EXERCISE DETAILS: Reproduce the records below exactly, but only between the lines holding "Icons are chosen" and "1.3.1: Corrected ThunderStore", inclusive.

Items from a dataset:
= = = = = = =

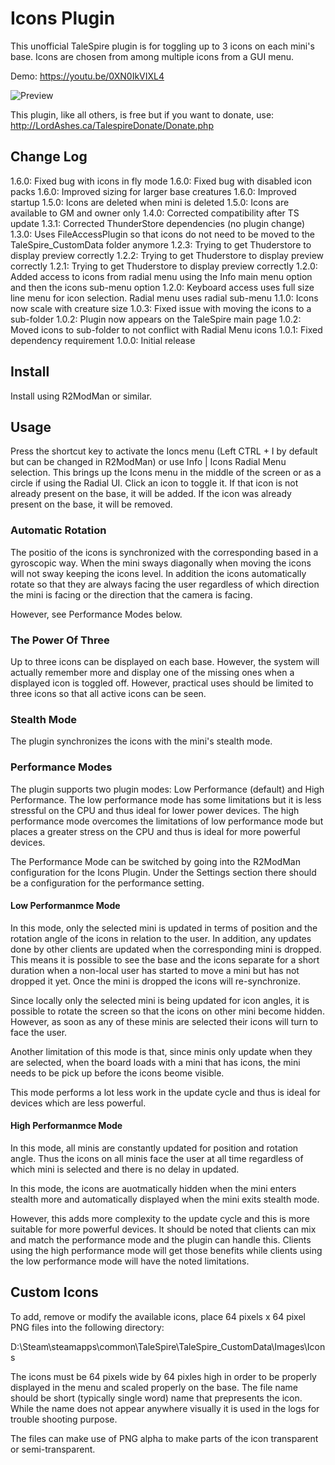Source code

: # Icons Plugin

This unofficial TaleSpire plugin is for toggling up to 3 icons on each mini's base.
Icons are chosen from among multiple icons from a GUI menu. 

Demo: https://youtu.be/0XN0IkVIXL4

![Preview](https://i.imgur.com/Pp9lMx2.png)

This plugin, like all others, is free but if you want to donate, use: http://LordAshes.ca/TalespireDonate/Donate.php

## Change Log

1.6.0: Fixed bug with icons in fly mode
1.6.0: Fixed bug with disabled icon packs
1.6.0: Improved sizing for larger base creatures
1.6.0: Improved startup
1.5.0: Icons are deleted when mini is deleted
1.5.0: Icons are available to GM and owner only
1.4.0: Corrected compatibility after TS update
1.3.1: Corrected ThunderStore dependencies (no plugin change)
1.3.0: Uses FileAccessPlugin so that icons do not need to be moved to the TaleSpire_CustomData folder anymore
1.2.3: Trying to get Thuderstore to display preview correctly
1.2.2: Trying to get Thuderstore to display preview correctly
1.2.1: Trying to get Thuderstore to display preview correctly
1.2.0: Added access to icons from radial menu using the Info main menu option and then the icons sub-menu option
1.2.0: Keyboard access uses full size line menu for icon selection. Radial menu uses radial sub-menu
1.1.0: Icons now scale with creature size
1.0.3: Fixed issue with moving the icons to a sub-folder
1.0.2: Plugin now appears on the TaleSpire main page
1.0.2: Moved icons to sub-folder to not conflict with Radial Menu icons
1.0.1: Fixed dependency requirement
1.0.0: Initial release

## Install

Install using R2ModMan or similar.

## Usage

Press the shortcut key to activate the Ioncs menu (Left CTRL + I by default but can be changed in R2ModMan) or use Info | Icons Radial
Menu selection. This brings up the Icons menu in the middle of the screen or as a circle if using the Radial UI.
Click an icon to toggle it. If that icon is not already present on the base, it will be added. If the icon was already present on the
base, it will be removed.

### Automatic Rotation

The positio of the icons is synchronized with the corresponding based in a gyroscopic way. When the mini sways diagonally when moving
the icons will not sway keeping the icons level. In addition the icons automatically rotate so that they are always facing the user
regardless of which direction the mini is facing or the direction that the camera is facing.

However, see Performance Modes below.

### The Power Of Three

Up to three icons can be displayed on each base. However, the system will actually remember more and display one of the missing ones
when a displayed icon is toggled off. However, practical uses should be limited to three icons so that all active icons can be seen.

### Stealth Mode

The plugin synchronizes the icons with the mini's stealth mode.

### Performance Modes

The plugin supports two plugin modes: Low Performance (default) and High Performance. The low performance mode has some limitations
but it is less stressful on the CPU and thus ideal for lower power devices. The high performance mode overcomes the limitations of
low performance mode but places a greater stress on the CPU and thus is ideal for more powerful devices.

The Performance Mode can be switched by going into the R2ModMan configuration for the Icons Plugin. Under the Settings section there
should be a configuration for the performance setting.

#### Low Performanmce Mode

In this mode, only the selected mini is updated in terms of position and the rotation angle of the icons in relation to the user.
In addition, any updates done by other clients are updated when the corresponding mini is dropped. This means it is possible to
see the base and the icons separate for a short duration when a non-local user has started to move a mini but has not dropped it
yet. Once the mini is dropped the icons will re-synchronize.

Since locally only the selected mini is being updated for icon angles, it is possible to rotate the screen so that the icons on
other mini become hidden. However, as soon as any of these minis are selected their icons will turn to face the user.

Another limitation of this mode is that, since minis only update when they are selected, when the board loads with a mini that
has icons, the mini needs to be pick up before the icons beome visible.

This mode performs a lot less work in the update cycle and thus is ideal for devices which are less powerful.

#### High Performanmce Mode

In this mode, all minis are constantly updated for position and rotation angle. Thus the icons on all minis face the user at all
time regardless of which mini is selected and there is no delay in updated.

In this mode, the icons are auotmatically hidden when the mini enters stealth more and automatically displayed when the mini exits
stealth mode.

However, this adds more complexity to the update cycle and this is more suitable for more powerful devices. It should be noted that
clients can mix and match the performance mode and the plugin can handle this. Clients using the high performance mode will get those
benefits while clients using the low performance mode will have the noted limitations.

## Custom Icons

To add, remove or modify the available icons, place 64 pixels x 64 pixel PNG files into the following directory:

D:\Steam\steamapps\common\TaleSpire\TaleSpire_CustomData\Images\Icons

The icons must be 64 pixels wide by 64 pixles high in order to be properly displayed in the menu and scaled  properly on the base.
The file name should be short (typically single word) name that prepresents the icon. While the name does not appear anywhere visually
it is used in the logs for trouble shooting purpose.

The files can make use of PNG alpha to make parts of the icon transparent or semi-transparent.


 
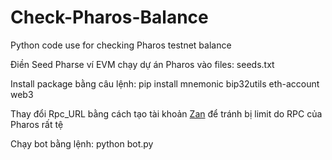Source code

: # Check-Pharos-Balance
Python code use for checking Pharos testnet balance

Điền Seed Pharse ví EVM chạy dự án Pharos vào files: seeds.txt

Install package bằng câu lệnh: pip install mnemonic bip32utils eth-account web3

Thay đổi Rpc_URL bằng cách tạo tài khoản [Zan](https://zan.top/faucet/pharos) để tránh bị limit do RPC của Pharos rất tệ

Chạy bot bằng lệnh: python bot.py
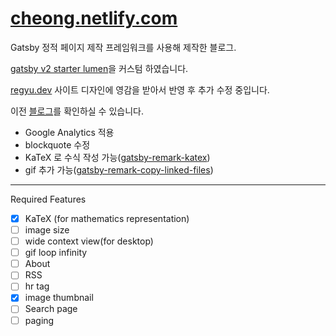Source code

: # [cheong.netlify.com](https://cheong.netlify.com/)

Gatsby 정적 페이지 제작 프레임워크를 사용해 제작한 블로그.

[gatsby v2 starter lumen](https://github.com/GatsbyCentral/gatsby-v2-starter-lumen)을 커스텀 하였습니다.

[regyu.dev](https://www.regyu.dev) 사이트 디자인에 영감을 받아서 반영 후 추가 수정 중입니다.

이전 [블로그](https://younghk.github.io/)를 확인하실 수 있습니다.

- Google Analytics 적용
- blockquote 수정
- KaTeX 로 수식 작성 가능([gatsby-remark-katex](https://www.gatsbyjs.org/packages/gatsby-remark-katex/))
- gif 추가 가능([gatsby-remark-copy-linked-files](https://www.gatsbyjs.org/packages/gatsby-remark-copy-linked-files/?=copy-))

---

Required Features  

- [x] KaTeX (for mathematics representation)
- [ ] image size
- [ ] wide context view(for desktop)
- [ ] gif loop infinity
- [ ] About
- [ ] RSS
- [ ] hr tag
- [x] image thumbnail  
- [ ] Search page
- [ ] paging  
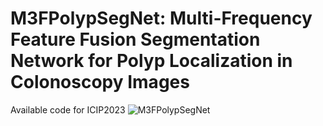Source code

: # M3FPolypSegNet: Multi-Frequency Feature Fusion Segmentation Network for Polyp Localization in Colonoscopy Images
Available code for ICIP2023
![M3FPolypSegNet](https://user-images.githubusercontent.com/77310264/223346757-0774fd2f-4dff-4753-a66c-1baa40ab32f2.png)
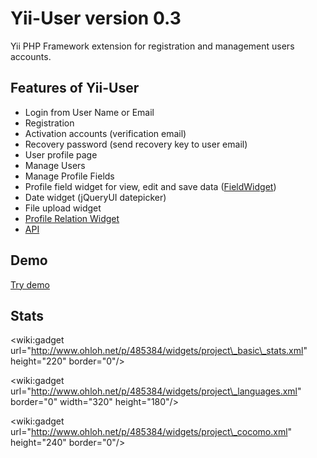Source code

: # Yii-User version 0.3 #
Yii PHP Framework extension for registration and management users accounts.
## Features of Yii-User ##
  * Login from User Name or Email
  * Registration
  * Activation accounts (verification email)
  * Recovery password (send recovery key to user email)
  * User profile page
  * Manage Users
  * Manage Profile Fields
  * Profile field widget for view, edit and save data ([FieldWidget](FieldWidget.md))
  * Date widget (jQueryUI datepicker)
  * File upload widget
  * [Profile Relation Widget](FieldWidget#Profile_Relation_Widget.md)
  * [API](API.md)

## Demo ##
[Try demo](http://yii-user.2mx.org)

## Stats ##

&lt;wiki:gadget url="http://www.ohloh.net/p/485384/widgets/project\_basic\_stats.xml" height="220" border="0"/&gt;

&lt;wiki:gadget url="http://www.ohloh.net/p/485384/widgets/project\_languages.xml" border="0" width="320" height="180"/&gt;

&lt;wiki:gadget url="http://www.ohloh.net/p/485384/widgets/project\_cocomo.xml" height="240" border="0"/&gt;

= = = = = = =

ANSWER AREA:
Icons are chosen from among multiple icons from a GUI menu. 

Demo: https://youtu.be/0XN0IkVIXL4

![Preview](https://i.imgur.com/Pp9lMx2.png)

This plugin, like all others, is free but if you want to donate, use: http://LordAshes.ca/TalespireDonate/Donate.php

## Change Log

1.6.0: Fixed bug with icons in fly mode
1.6.0: Fixed bug with disabled icon packs
1.6.0: Improved sizing for larger base creatures
1.6.0: Improved startup
1.5.0: Icons are deleted when mini is deleted
1.5.0: Icons are available to GM and owner only
1.4.0: Corrected compatibility after TS update
1.3.1: Corrected ThunderStore dependencies (no plugin change)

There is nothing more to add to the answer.